Gut microbial components regulate gastrointestinal (GI) motility via binding to toll-like receptor 2/4. Toll-like receptors (TLRs) expressed in the GI tract sense gut microbial components take part in the regulation of GI motility. TLR2 is expressed on enteric smooth muscle cells, neurons, neuroglia, and interstitial cells of Cajal (ICCs). Lipopeptides, peptidoglycan, and lipoteichoic acid from gut microbiota binding to TLR2 stimulate the release of glial cell line-derived neurotrophic factor (GDNF), maintain neurons and neurogenesis, and play an anti-inflammation effect, which can improve GI motility. In addition to TLR2, TLR4 is the best-characterized receptor recognizing gut microbiota-derived Lipopolysaccharide (LPS). LPS binding to TLR4 expressed on muscularis macrophage (MM) stimulates the release of bone morphogenetic protein 2 (BMP2), which improves GI motility. In response to BMP2, enteric neurons produce colony stimulatory factor 1 (CSF-1), which in turn promotes MM homeostasis. However, LPS binding to TLR4 expressed on ICCs has a negative effect on GI motility.

FIGURE 4

Bile acids (BAs) converted by gut microbiota regulate gastrointestinal (GI) motility. BAs are produced from cholesterol in the liver and released into the GI tract when food intake. In the GI tract, conjugated BAs can be converted by microbial bile salt hydrolase (BSH) to unconjugated BAs, which stimulate enteric neurons and promote GI motility.
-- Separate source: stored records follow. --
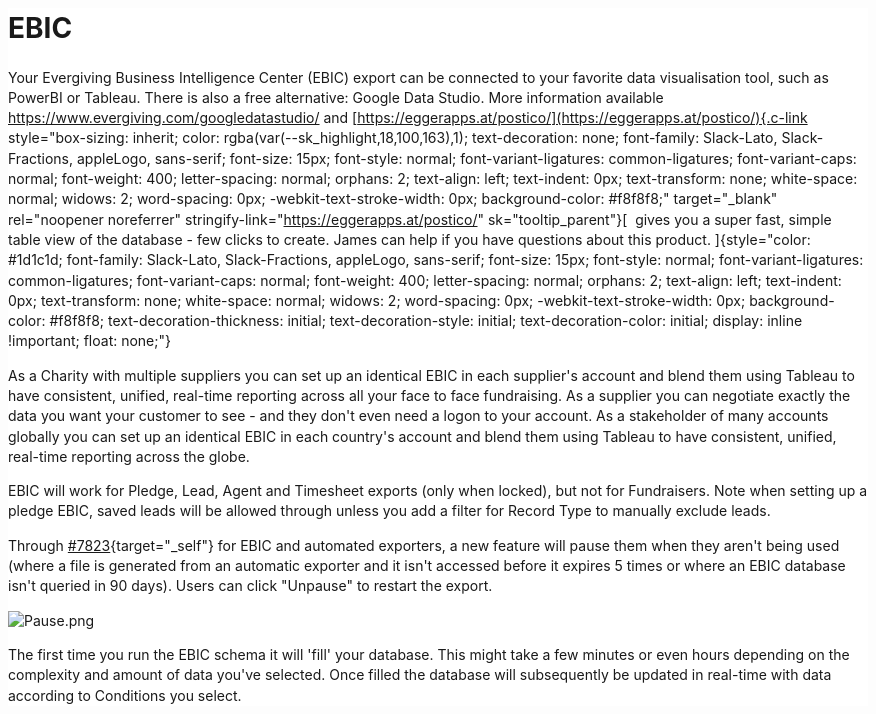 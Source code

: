 # EBIC

Your Evergiving Business Intelligence Center (EBIC) export can be
connected to your favorite data visualisation tool, such as PowerBI or
Tableau. There is also a free alternative: Google Data Studio. More
information available <https://www.evergiving.com/googledatastudio/> and
[https://eggerapps.at/postico/](https://eggerapps.at/postico/){.c-link
style="box-sizing: inherit; color: rgba(var(--sk_highlight,18,100,163),1); text-decoration: none; font-family: Slack-Lato, Slack-Fractions, appleLogo, sans-serif; font-size: 15px; font-style: normal; font-variant-ligatures: common-ligatures; font-variant-caps: normal; font-weight: 400; letter-spacing: normal; orphans: 2; text-align: left; text-indent: 0px; text-transform: none; white-space: normal; widows: 2; word-spacing: 0px; -webkit-text-stroke-width: 0px; background-color: #f8f8f8;"
target="_blank" rel="noopener noreferrer"
stringify-link="https://eggerapps.at/postico/" sk="tooltip_parent"}[ 
gives you a super fast, simple table view of the database - few clicks
to create. James can help if you have questions about this product.
]{style="color: #1d1c1d; font-family: Slack-Lato, Slack-Fractions, appleLogo, sans-serif; font-size: 15px; font-style: normal; font-variant-ligatures: common-ligatures; font-variant-caps: normal; font-weight: 400; letter-spacing: normal; orphans: 2; text-align: left; text-indent: 0px; text-transform: none; white-space: normal; widows: 2; word-spacing: 0px; -webkit-text-stroke-width: 0px; background-color: #f8f8f8; text-decoration-thickness: initial; text-decoration-style: initial; text-decoration-color: initial; display: inline !important; float: none;"}

As a Charity with multiple suppliers you can set up an identical EBIC in
each supplier's account and blend them using Tableau to have consistent,
unified, real-time reporting across all your face to face fundraising.
As a supplier you can negotiate exactly the data you want your customer
to see - and they don't even need a logon to your account. As a
stakeholder of many accounts globally you can set up an identical EBIC
in each country's account and blend them using Tableau to have
consistent, unified, real-time reporting across the globe.

EBIC will work for Pledge, Lead, Agent and Timesheet exports (only when
locked), but not for Fundraisers. Note when setting up a pledge EBIC,
saved leads will be allowed through unless you add a filter for Record
Type to manually exclude leads.

Through
[#7823](https://github.com/waysact/evergiving/issues/7823){target="_self"}
for EBIC and automated exporters, a new feature will pause them when
they aren\'t being used (where a file is generated from an automatic
exporter and it isn\'t accessed before it expires 5 times or where an
EBIC database isn\'t queried in 90 days). Users can click \"Unpause\" to
restart the export.

![Pause.png](https://support.waysact.com/hc/article_attachments/4616309686159/Pause.png)

The first time you run the EBIC schema it will 'fill' your database.
This might take a few minutes or even hours depending on the complexity
and amount of data you've selected. Once filled the database will
subsequently be updated in real-time with data according to Conditions
you select.
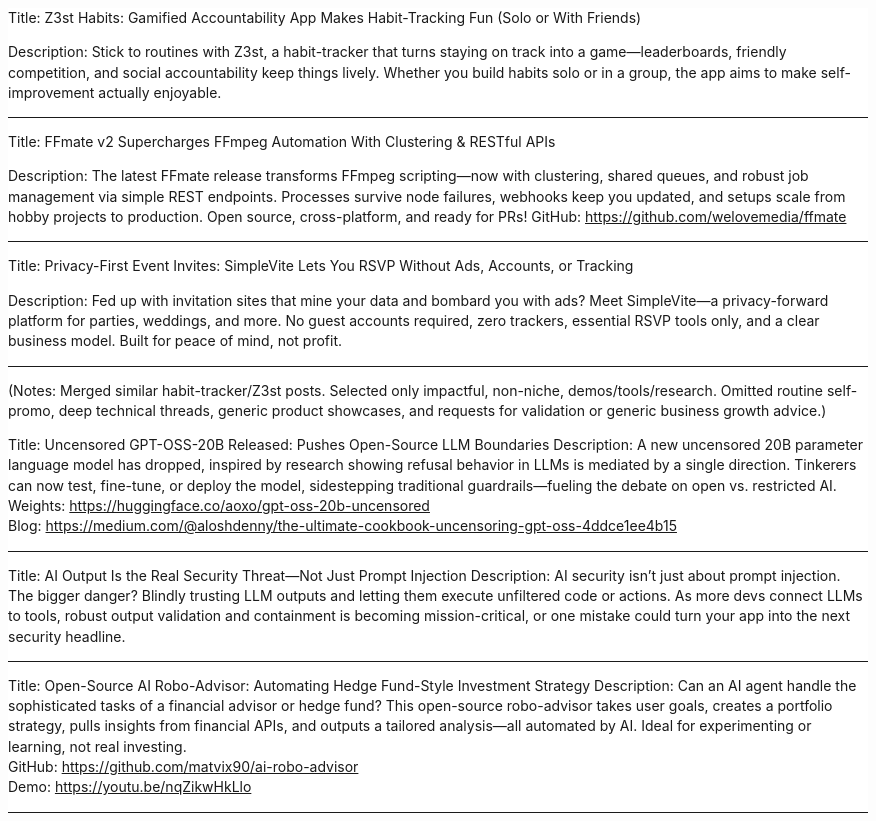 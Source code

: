 
Title: Z3st Habits: Gamified Accountability App Makes Habit-Tracking Fun (Solo or With Friends)

Description:
Stick to routines with Z3st, a habit-tracker that turns staying on track into a game—leaderboards, friendly competition, and social accountability keep things lively. Whether you build habits solo or in a group, the app aims to make self-improvement actually enjoyable.

---

Title: FFmate v2 Supercharges FFmpeg Automation With Clustering & RESTful APIs

Description:
The latest FFmate release transforms FFmpeg scripting—now with clustering, shared queues, and robust job management via simple REST endpoints. Processes survive node failures, webhooks keep you updated, and setups scale from hobby projects to production. Open source, cross-platform, and ready for PRs!
GitHub: https://github.com/welovemedia/ffmate

---

Title: Privacy-First Event Invites: SimpleVite Lets You RSVP Without Ads, Accounts, or Tracking

Description:
Fed up with invitation sites that mine your data and bombard you with ads? Meet SimpleVite—a privacy-forward platform for parties, weddings, and more. No guest accounts required, zero trackers, essential RSVP tools only, and a clear business model. Built for peace of mind, not profit.

---

(Notes: Merged similar habit-tracker/Z3st posts. Selected only impactful, non-niche, demos/tools/research. Omitted routine self-promo, deep technical threads, generic product showcases, and requests for validation or generic business growth advice.)

Title: Uncensored GPT-OSS-20B Released: Pushes Open-Source LLM Boundaries
Description:
A new uncensored 20B parameter language model has dropped, inspired by research showing refusal behavior in LLMs is mediated by a single direction. Tinkerers can now test, fine-tune, or deploy the model, sidestepping traditional guardrails—fueling the debate on open vs. restricted AI.  
Weights: https://huggingface.co/aoxo/gpt-oss-20b-uncensored  
Blog: https://medium.com/@aloshdenny/the-ultimate-cookbook-uncensoring-gpt-oss-4ddce1ee4b15  

---

Title: AI Output Is the Real Security Threat—Not Just Prompt Injection
Description:
AI security isn’t just about prompt injection. The bigger danger? Blindly trusting LLM outputs and letting them execute unfiltered code or actions. As more devs connect LLMs to tools, robust output validation and containment is becoming mission-critical, or one mistake could turn your app into the next security headline.

---

Title: Open-Source AI Robo-Advisor: Automating Hedge Fund-Style Investment Strategy
Description:
Can an AI agent handle the sophisticated tasks of a financial advisor or hedge fund? This open-source robo-advisor takes user goals, creates a portfolio strategy, pulls insights from financial APIs, and outputs a tailored analysis—all automated by AI. Ideal for experimenting or learning, not real investing.  
GitHub: https://github.com/matvix90/ai-robo-advisor  
Demo: https://youtu.be/nqZikwHkLlo  

---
Primary BAs can be converted by microbial dehydroxylation to secondary BAs, which binding to Taketa G-protein-coupled receptor 5 (TGR5) expressed L cell and enterochromaffin (EC) cell stimulate the release of glucagon-like peptide 1 (GLP-1) and 5-hydroxytryptamine (5-HT), respectively. GLP1 leads to ileal brake and slows GI motility, whereas 5-HT promotes GI motility. TGR5 is also expressed on intrinsic afferent primary neurons (IPANs), which can be activated by secondary BAs and produce calcitonin gene-related peptide (CGRP) improving GI motility.

FIGURE 5

Short-chain fatty acids (SCFAs) produced by gut microbiota regulate gastrointestinal (GI) motility. SCFAs, including acetate, propionate, and butyrate, are produced from gut microbial fermentation of dietary polysaccharides. L cells sense SCFAs and produce glucagon-like peptide 1 (GLP-1) and peptide YY (PYY), both of which inhibit GI motility. Enterochromaffin (EC) cells sense SCFAs and produce 5-hydroxytryptamine (5-HT), which promotes GI motility by activating the 5-HT4 receptor expressed on enteric neurons. SCFAs can also stimulate enteric neurons through monocarboxylate transporter 2 (MCT2), playing a positive role in GI motility.

FIGURE 6

Tryptophan metabolism controlled by gut microbiota regulates gastrointestinal (GI) motility. Tryptophan can be metabolized by gut microbiota to a variety of active substances. Aryl hydrocarbon receptor (AhR) ligands binding to AhR expressed on enteric neurons promote GI motility. Tryptamine contributes to fluid secretion by activating the 5-hydroxytryptamine (5-HT) receptor on enterocytes, which increases GI motility. Indole derivatives stimulate the release of 5-HT from enterochromaffin (EC) cells via transient receptor potential ankyrin A1 (Trpa1), which improves GI motility through stimulating intrinsic afferent primary neurons (IPANs). 5-hydroxyindole (5-HI) can directly act on smooth muscle cells via L-type voltage-dependent calcium channels (L-VDCCs) and then promotes GI motility.